In the records below, find the line with "Since I am the" and the line with "want a license, feel free to reach out to me.". Print both exactly, along with every line between them, and no other line.

Supplied material:
--------

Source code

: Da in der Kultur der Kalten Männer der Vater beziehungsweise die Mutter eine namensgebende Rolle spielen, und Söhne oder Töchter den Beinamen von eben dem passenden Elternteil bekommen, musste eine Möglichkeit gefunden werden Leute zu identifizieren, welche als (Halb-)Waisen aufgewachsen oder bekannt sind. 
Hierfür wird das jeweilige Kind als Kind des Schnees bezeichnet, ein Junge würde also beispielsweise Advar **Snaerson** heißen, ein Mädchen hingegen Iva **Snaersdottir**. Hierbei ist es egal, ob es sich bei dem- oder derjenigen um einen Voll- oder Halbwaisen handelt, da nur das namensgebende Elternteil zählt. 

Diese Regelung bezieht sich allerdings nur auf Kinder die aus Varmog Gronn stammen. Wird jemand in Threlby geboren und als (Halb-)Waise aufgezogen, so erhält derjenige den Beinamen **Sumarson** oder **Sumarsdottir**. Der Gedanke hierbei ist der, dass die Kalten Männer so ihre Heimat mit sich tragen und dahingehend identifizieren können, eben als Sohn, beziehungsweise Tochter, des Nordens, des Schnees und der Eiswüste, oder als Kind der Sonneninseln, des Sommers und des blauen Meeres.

--------

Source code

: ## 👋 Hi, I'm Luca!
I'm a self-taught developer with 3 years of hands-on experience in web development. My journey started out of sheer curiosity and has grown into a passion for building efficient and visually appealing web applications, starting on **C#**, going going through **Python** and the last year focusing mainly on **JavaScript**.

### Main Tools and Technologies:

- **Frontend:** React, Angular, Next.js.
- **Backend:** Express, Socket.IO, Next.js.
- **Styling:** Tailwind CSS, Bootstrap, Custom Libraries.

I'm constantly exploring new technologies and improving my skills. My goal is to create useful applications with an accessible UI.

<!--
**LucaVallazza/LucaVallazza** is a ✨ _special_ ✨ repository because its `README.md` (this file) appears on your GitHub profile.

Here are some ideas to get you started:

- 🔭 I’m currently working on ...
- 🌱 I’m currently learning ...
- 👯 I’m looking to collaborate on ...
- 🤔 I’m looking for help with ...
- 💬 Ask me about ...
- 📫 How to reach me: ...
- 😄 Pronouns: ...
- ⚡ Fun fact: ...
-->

--------

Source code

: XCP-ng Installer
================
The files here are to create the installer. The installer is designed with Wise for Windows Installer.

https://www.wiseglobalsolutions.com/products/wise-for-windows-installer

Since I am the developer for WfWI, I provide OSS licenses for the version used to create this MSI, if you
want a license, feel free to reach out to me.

--------

Response area:
Since I am the developer for WfWI, I provide OSS licenses for the version used to create this MSI, if you
want a license, feel free to reach out to me.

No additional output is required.